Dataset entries
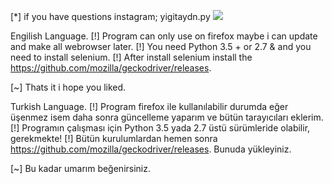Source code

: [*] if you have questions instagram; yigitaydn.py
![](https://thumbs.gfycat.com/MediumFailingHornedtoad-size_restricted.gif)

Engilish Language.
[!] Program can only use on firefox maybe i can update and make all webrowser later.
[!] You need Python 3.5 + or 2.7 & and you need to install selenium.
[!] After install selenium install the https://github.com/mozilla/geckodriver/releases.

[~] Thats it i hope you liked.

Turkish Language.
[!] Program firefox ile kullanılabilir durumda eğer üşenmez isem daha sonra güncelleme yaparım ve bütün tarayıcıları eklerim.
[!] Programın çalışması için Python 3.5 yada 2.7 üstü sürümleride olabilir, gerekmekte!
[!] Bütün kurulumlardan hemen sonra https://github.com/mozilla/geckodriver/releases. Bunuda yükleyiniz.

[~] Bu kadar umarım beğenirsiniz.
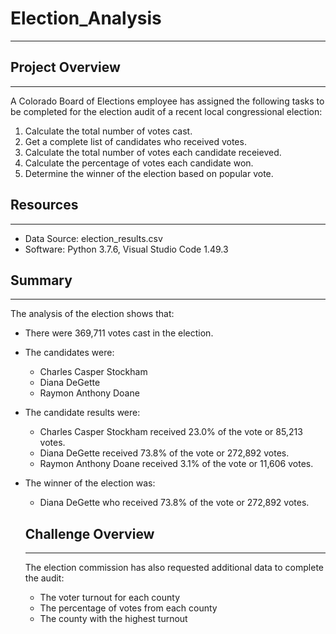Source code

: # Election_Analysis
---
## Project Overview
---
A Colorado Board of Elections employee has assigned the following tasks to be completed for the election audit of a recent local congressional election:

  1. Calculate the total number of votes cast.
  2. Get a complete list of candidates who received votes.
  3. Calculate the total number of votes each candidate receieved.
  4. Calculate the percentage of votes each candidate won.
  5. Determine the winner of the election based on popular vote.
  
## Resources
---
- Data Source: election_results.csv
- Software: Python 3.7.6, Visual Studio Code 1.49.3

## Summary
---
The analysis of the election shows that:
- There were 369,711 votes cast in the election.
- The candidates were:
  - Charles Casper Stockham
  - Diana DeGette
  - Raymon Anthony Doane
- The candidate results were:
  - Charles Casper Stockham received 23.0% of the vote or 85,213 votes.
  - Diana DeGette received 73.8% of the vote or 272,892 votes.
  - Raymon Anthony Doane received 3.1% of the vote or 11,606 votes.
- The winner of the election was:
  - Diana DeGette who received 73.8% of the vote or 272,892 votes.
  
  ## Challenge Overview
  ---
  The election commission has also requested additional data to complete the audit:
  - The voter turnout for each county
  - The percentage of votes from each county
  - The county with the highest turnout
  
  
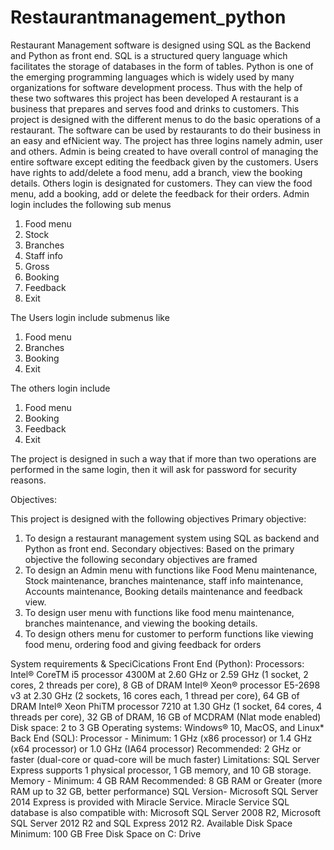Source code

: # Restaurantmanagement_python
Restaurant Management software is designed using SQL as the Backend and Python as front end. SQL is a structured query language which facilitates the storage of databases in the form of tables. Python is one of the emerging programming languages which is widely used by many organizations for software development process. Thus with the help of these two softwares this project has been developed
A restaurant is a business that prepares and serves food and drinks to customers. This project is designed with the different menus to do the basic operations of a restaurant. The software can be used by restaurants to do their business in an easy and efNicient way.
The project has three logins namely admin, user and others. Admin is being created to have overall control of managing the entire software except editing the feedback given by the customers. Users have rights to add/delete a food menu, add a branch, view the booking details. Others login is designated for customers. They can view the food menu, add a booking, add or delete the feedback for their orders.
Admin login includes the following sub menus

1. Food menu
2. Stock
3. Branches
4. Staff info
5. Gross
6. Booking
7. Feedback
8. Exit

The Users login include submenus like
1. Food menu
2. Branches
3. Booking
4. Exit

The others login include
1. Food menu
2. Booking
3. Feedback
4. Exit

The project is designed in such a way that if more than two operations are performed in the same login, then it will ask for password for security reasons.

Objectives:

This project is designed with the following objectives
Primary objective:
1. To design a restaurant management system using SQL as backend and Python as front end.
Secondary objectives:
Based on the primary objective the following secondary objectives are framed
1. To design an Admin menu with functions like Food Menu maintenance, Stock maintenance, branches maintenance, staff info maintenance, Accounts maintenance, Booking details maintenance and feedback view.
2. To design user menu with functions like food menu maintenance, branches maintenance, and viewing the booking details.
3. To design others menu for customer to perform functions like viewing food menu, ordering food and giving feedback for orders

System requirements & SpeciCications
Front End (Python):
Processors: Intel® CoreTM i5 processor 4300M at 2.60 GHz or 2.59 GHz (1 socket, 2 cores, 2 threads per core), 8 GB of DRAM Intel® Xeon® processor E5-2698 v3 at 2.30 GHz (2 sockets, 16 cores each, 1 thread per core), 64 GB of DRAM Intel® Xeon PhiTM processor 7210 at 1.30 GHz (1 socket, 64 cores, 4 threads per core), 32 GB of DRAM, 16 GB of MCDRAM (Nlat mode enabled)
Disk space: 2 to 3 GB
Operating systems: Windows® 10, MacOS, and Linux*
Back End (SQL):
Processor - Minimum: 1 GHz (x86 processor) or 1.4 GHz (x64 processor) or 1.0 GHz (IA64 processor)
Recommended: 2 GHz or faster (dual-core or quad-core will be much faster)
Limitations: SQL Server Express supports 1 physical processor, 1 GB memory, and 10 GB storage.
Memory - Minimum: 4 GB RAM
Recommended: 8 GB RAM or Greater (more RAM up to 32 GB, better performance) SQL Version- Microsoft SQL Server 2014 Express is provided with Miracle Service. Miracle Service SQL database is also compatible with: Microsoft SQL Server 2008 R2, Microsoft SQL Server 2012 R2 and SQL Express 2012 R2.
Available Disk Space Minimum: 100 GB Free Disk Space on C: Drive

--

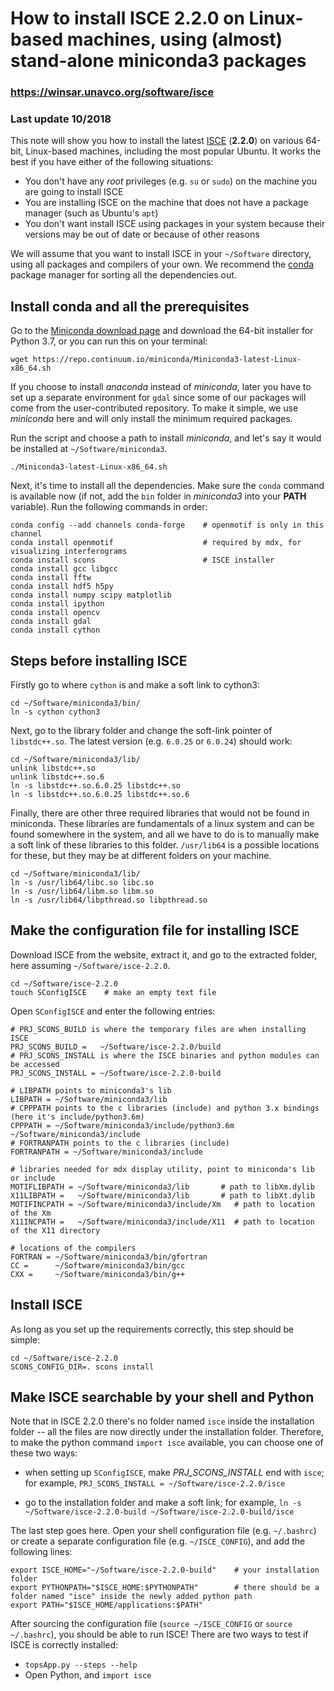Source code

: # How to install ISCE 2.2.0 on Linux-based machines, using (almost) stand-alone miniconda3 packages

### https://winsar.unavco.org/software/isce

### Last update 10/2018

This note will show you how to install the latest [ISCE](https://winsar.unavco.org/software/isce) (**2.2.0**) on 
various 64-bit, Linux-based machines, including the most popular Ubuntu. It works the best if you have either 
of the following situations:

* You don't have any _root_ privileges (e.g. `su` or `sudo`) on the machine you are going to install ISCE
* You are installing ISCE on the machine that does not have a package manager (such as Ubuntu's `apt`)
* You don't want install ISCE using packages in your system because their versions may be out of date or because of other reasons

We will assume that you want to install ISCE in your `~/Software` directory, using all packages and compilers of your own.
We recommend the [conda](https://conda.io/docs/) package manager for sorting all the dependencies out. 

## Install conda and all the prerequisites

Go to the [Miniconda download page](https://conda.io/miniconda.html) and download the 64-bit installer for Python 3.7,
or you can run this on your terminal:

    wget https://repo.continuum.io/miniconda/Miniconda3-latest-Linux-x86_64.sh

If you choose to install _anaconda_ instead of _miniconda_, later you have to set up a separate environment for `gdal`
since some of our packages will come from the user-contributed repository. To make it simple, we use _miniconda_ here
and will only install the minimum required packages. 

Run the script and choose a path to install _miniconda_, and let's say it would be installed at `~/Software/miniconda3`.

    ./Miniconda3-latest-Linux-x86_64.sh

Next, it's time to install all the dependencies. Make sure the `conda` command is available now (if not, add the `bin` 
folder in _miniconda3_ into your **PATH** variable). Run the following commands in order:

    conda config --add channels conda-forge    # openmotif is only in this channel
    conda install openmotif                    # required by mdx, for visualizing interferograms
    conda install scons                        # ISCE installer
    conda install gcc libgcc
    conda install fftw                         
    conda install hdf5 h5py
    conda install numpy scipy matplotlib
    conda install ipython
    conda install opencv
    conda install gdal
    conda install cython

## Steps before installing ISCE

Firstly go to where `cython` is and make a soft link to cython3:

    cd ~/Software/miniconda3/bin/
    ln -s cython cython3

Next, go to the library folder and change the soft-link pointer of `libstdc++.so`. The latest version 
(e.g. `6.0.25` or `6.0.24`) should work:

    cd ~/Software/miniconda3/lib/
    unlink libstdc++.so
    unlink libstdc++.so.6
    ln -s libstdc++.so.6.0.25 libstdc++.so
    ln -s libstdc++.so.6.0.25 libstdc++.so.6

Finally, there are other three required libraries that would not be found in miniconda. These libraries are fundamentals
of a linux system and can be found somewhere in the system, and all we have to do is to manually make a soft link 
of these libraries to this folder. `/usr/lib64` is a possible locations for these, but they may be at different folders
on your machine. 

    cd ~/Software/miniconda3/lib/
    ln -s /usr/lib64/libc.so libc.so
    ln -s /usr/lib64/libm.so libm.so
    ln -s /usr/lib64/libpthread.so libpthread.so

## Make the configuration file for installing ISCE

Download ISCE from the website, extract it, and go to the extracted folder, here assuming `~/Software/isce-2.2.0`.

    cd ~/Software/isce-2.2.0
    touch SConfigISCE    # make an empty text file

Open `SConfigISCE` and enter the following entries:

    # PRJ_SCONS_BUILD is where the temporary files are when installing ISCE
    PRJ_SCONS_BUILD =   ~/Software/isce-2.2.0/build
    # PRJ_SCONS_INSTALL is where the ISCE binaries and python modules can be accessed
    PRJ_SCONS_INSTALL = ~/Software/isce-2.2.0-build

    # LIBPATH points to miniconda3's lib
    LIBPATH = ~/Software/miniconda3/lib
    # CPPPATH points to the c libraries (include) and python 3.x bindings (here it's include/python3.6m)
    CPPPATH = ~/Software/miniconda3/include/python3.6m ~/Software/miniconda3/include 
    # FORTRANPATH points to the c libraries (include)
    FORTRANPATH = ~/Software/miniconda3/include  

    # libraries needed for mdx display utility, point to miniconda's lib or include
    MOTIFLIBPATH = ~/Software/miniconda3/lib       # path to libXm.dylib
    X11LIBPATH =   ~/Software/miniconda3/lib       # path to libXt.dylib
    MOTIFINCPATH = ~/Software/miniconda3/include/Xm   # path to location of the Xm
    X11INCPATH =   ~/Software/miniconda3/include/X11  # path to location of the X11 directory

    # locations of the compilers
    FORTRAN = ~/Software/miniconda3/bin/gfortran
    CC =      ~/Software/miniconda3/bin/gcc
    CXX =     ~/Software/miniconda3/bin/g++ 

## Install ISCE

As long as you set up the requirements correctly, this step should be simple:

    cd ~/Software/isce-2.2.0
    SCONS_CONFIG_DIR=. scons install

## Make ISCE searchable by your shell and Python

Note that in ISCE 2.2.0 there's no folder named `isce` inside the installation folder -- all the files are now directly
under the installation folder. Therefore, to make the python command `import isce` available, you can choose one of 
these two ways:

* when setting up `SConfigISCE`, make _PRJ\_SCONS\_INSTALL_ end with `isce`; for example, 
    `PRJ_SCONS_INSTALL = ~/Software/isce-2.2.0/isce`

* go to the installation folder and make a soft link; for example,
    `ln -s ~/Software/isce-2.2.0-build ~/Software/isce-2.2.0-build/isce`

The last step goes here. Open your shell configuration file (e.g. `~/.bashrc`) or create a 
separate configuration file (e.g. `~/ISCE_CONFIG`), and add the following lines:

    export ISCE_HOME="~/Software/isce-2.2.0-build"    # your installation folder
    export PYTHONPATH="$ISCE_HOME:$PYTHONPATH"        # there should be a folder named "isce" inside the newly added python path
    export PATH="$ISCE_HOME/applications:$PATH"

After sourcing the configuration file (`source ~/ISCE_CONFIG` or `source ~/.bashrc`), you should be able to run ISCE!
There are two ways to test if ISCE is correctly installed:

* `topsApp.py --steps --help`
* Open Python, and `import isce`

## [DESCRIPTION OF THE TASK]
Every line above that contains the word "want" should be reported.

## [RESPONSE TO THIS EXERCISE]
* You don't want install ISCE using packages in your system because their versions may be out of date or because of other reasons
We will assume that you want to install ISCE in your `~/Software` directory, using all packages and compilers of your own.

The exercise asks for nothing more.